Une méthodologie d’action-recherche
Changer le regard sur les personnes à la recherche d’un refuge
Cet atelier cherche à construire une passerelle entre des personnes qui se côtoient rarement et ne se connaissent qu’à travers les représentations qu’en donnent les médias et les discours politiques. L’enjeu de changer le regard est de sortir des deux figures construites qui stigmatisent les personnes en demande d’asile : la victime et le fraudeur car ni l’un ni l’autre ne peut être entendu pour ce qu’il est. Les personnes en demande d’asile expriment souvent qu’elles n’ont pas d’occasion de rencontrer « les Français ». Elles partagent le sentiment d’être entre elles, qu’elles soient hébergées et prises en charge ou pas. Dans ce dernier cas, justement, elles sont encore bien plus isolées et désocialisées par une telle expérience du déclassement (vie à la rue, associations caritatives pour les besoins vitaux). Ajoutons
qu’une telle précarité de l’existence atteint la confiance et l’estime de soi.

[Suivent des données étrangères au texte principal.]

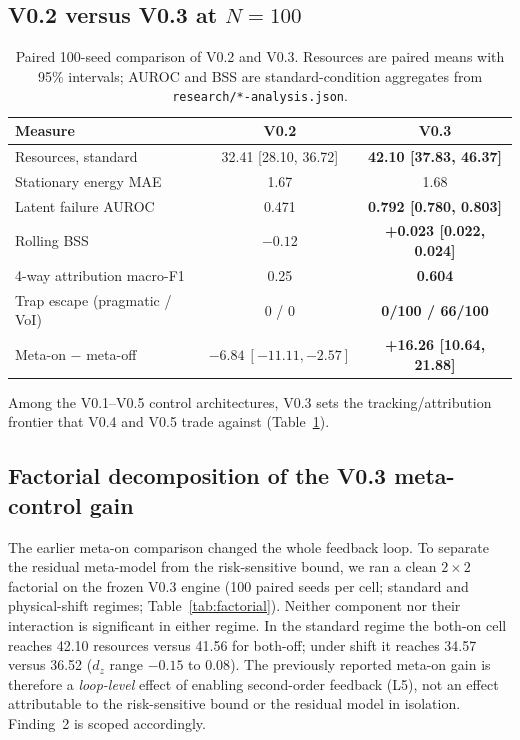 \documentclass{article}
\begin{document}
\subsection{V0.2 versus V0.3 at $N=100$}

\begin{table}[t]
\centering
\small
\caption{Paired 100-seed comparison of V0.2 and V0.3. Resources are paired means with 95\% intervals; AUROC and BSS are standard-condition aggregates from \texttt{research/*-analysis.json}.}
\label{tab:v02v03}
\begin{tabular}{lcc}
\toprule
Measure & V0.2 & V0.3 \\
\midrule
Resources, standard & 32.41 [28.10, 36.72] & \textbf{42.10 [37.83, 46.37]} \\
Stationary energy MAE & 1.67 & 1.68 \\
Latent failure AUROC & 0.471 & \textbf{0.792 [0.780, 0.803]} \\
Rolling BSS & $-0.12$ & \textbf{+0.023 [0.022, 0.024]} \\
4-way attribution macro-F1 & 0.25 & \textbf{0.604} \\
Trap escape (pragmatic / VoI) & 0 / 0 & \textbf{0/100 / 66/100} \\
Meta-on $-$ meta-off & $-6.84\ [-11.11,-2.57]$ & \textbf{+16.26 [10.64, 21.88]} \\
\bottomrule
\end{tabular}
\end{table}

Among the V0.1--V0.5 control architectures, V0.3 sets the tracking/attribution frontier that V0.4 and V0.5 trade against (Table~\ref{tab:v02v03}).

\subsection{Factorial decomposition of the V0.3 meta-control gain}

The earlier meta-on comparison changed the whole feedback loop. To separate the residual meta-model from the risk-sensitive bound, we ran a clean $2\times2$ factorial on the frozen V0.3 engine (100 paired seeds per cell; standard and physical-shift regimes; Table~\ref{tab:factorial}). Neither component nor their interaction is significant in either regime. In the standard regime the both-on cell reaches 42.10 resources versus 41.56 for both-off; under shift it reaches 34.57 versus 36.52 ($d_z$ range $-0.15$ to $0.08$). The previously reported meta-on gain is therefore a \emph{loop-level} effect of enabling second-order feedback (L5), not an effect attributable to the risk-sensitive bound or the residual model in isolation. Finding~2 is scoped accordingly.
\end{document}
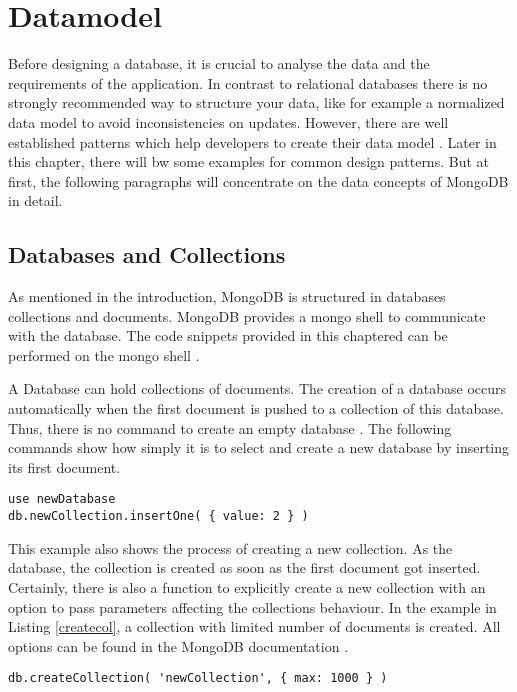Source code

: \section{Datamodel}
Before designing a database, it is crucial to analyse the data and the requirements of the application. In contrast to relational databases there is no strongly recommended way to structure your data, like for example a normalized data model to avoid inconsistencies on updates. However, there are well established patterns which help developers to create their data model \cite{mdbinaction}. Later in this chapter, there will bw some examples for common design patterns. But at first, the following paragraphs will concentrate on the data concepts of MongoDB in detail.

\subsection{Databases and Collections}
As mentioned in the introduction, MongoDB is structured in databases collections and documents. MongoDB provides a mongo shell to communicate with the database. The code snippets provided in this chaptered can be performed on the mongo shell \cite{mdbdocu}.

A Database can hold collections of documents. The creation of a database occurs automatically when the first document is pushed to a collection of this database. Thus, there is no command to create an empty database \cite{mdbdocu}. The following commands show how simply it is to select and create a new database by inserting its first document.

\begin{lstlisting}[frame=single, caption=Create Database, label=createdb]
use newDatabase
db.newCollection.insertOne( { value: 2 } )
\end{lstlisting}


This example also shows the process of creating a new collection. As the database, the collection is created as soon as the first document got inserted. Certainly, there is also a function to explicitly create a new collection with an option to pass parameters affecting the collections behaviour. In the example in Listing \ref{createcol}, a collection with limited number of documents is created. All options can be found in the MongoDB documentation \cite{mdbdocu}.

\begin{lstlisting}[frame=single, caption=Create Collection, label=createcol]
db.createCollection( 'newCollection', { max: 1000 } )
\end{lstlisting}

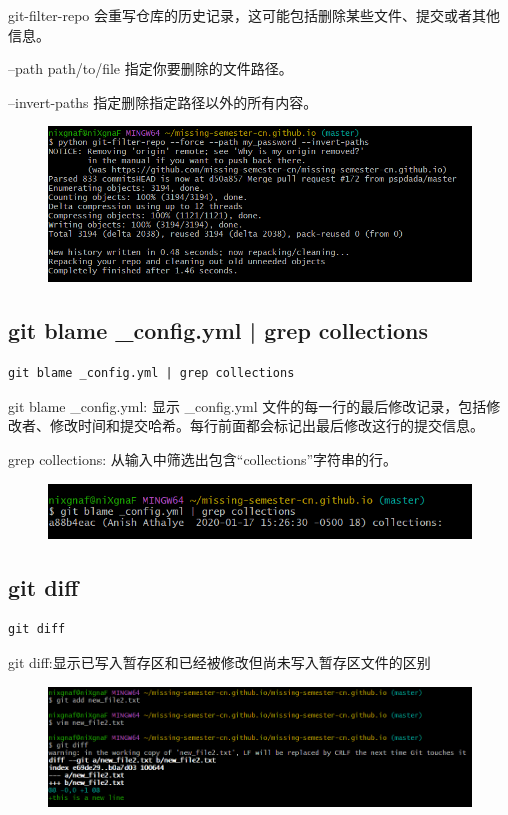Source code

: \documentclass{article}
\begin{document}
\noindent git-filter-repo 会重写仓库的历史记录，这可能包括删除某些文件、提交或者其他信息。

\noindent --path path/to/file 指定你要删除的文件路径。

\noindent --invert-paths 指定删除指定路径以外的所有内容。
\begin{figure}[h]
    \centering
    \includegraphics[width=1\linewidth]{picture/gitfilter.png}
\end{figure}

\subsection{git blame \_config.yml | grep collections}
\begin{lstlisting}
git blame _config.yml | grep collections
\end{lstlisting}

\noindent git blame \_config.yml: 显示 \_config.yml 文件的每一行的最后修改记录，包括修改者、修改时间和提交哈希。每行前面都会标记出最后修改这行的提交信息。

\noindent grep collections: 从输入中筛选出包含“collections”字符串的行。
\begin{figure}[h]
    \centering
    \includegraphics[width=1\linewidth]{picture/gitblame.png}
\end{figure}

\newpage
\subsection{git diff}
\begin{lstlisting}
git diff
\end{lstlisting}

\noindent git diff:显示已写入暂存区和已经被修改但尚未写入暂存区文件的区别
\begin{figure}[h]
    \centering
    \includegraphics[width=1\linewidth]{picture/gitdiff.png}
\end{figure}
\end{document}
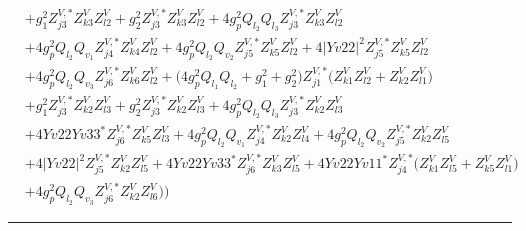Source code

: \begin{align}
 &+g_{1}^{2} Z^{V,*}_{j 3} Z_{{k 3}}^{V} Z_{{l 2}}^{V} +g_{2}^{2} Z^{V,*}_{j 3} Z_{{k 3}}^{V} Z_{{l 2}}^{V} +4 g_{p}^{2} Q_{l_2} Q_{l_3} Z^{V,*}_{j 3} Z_{{k 3}}^{V} Z_{{l 2}}^{V} \nonumber \\ 
 &+4 g_{p}^{2} Q_{l_2} Q_{v_1} Z^{V,*}_{j 4} Z_{{k 4}}^{V} Z_{{l 2}}^{V} +4 g_{p}^{2} Q_{l_2} Q_{v_2} Z^{V,*}_{j 5} Z_{{k 5}}^{V} Z_{{l 2}}^{V} +4 |Yv22|^2 Z^{V,*}_{j 5} Z_{{k 5}}^{V} Z_{{l 2}}^{V} \nonumber \\ 
 &+4 g_{p}^{2} Q_{l_2} Q_{v_3} Z^{V,*}_{j 6} Z_{{k 6}}^{V} Z_{{l 2}}^{V} +\Big(4 g_{p}^{2} Q_{l_1} Q_{l_2}  + g_{1}^{2} + g_{2}^{2}\Big)Z^{V,*}_{j 1} \Big(Z_{{k 1}}^{V} Z_{{l 2}}^{V}  + Z_{{k 2}}^{V} Z_{{l 1}}^{V} \Big)\nonumber \\ 
 &+g_{1}^{2} Z^{V,*}_{j 3} Z_{{k 2}}^{V} Z_{{l 3}}^{V} +g_{2}^{2} Z^{V,*}_{j 3} Z_{{k 2}}^{V} Z_{{l 3}}^{V} +4 g_{p}^{2} Q_{l_2} Q_{l_3} Z^{V,*}_{j 3} Z_{{k 2}}^{V} Z_{{l 3}}^{V} \nonumber \\ 
 &+4 Yv22 Yv33^* Z^{V,*}_{j 6} Z_{{k 5}}^{V} Z_{{l 3}}^{V} +4 g_{p}^{2} Q_{l_2} Q_{v_1} Z^{V,*}_{j 4} Z_{{k 2}}^{V} Z_{{l 4}}^{V} +4 g_{p}^{2} Q_{l_2} Q_{v_2} Z^{V,*}_{j 5} Z_{{k 2}}^{V} Z_{{l 5}}^{V} \nonumber \\ 
 &+4 |Yv22|^2 Z^{V,*}_{j 5} Z_{{k 2}}^{V} Z_{{l 5}}^{V} +4 Yv22 Yv33^* Z^{V,*}_{j 6} Z_{{k 3}}^{V} Z_{{l 5}}^{V} +4 Yv22 Yv11^* Z^{V,*}_{j 4} \Big(Z_{{k 1}}^{V} Z_{{l 5}}^{V}  + Z_{{k 5}}^{V} Z_{{l 1}}^{V} \Big)\nonumber \\ 
 &+4 g_{p}^{2} Q_{l_2} Q_{v_3} Z^{V,*}_{j 6} Z_{{k 2}}^{V} Z_{{l 6}}^{V} \Big)\Big)\end{align} 
\hrule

Ces temps d’interviews entre participant·es et avec des personnes extérieures au groupe permettent d’aller à la rencontre de l’autre, à la découverte des pratiques, des modes de vie et de pensée des autres. Les rencontres et les échanges avec des personnes de tous horizons sont une façon de lutter contre les stéréotypes et les préjugés. Et c’est en se rencontrant qu’on découvre qu’on se ressemble. L’organisation d’événement public pour diffuser des documentaires sonores et promenades radiophoniques sont suivis d’échanges pour poursuivre le débat et la rencontre.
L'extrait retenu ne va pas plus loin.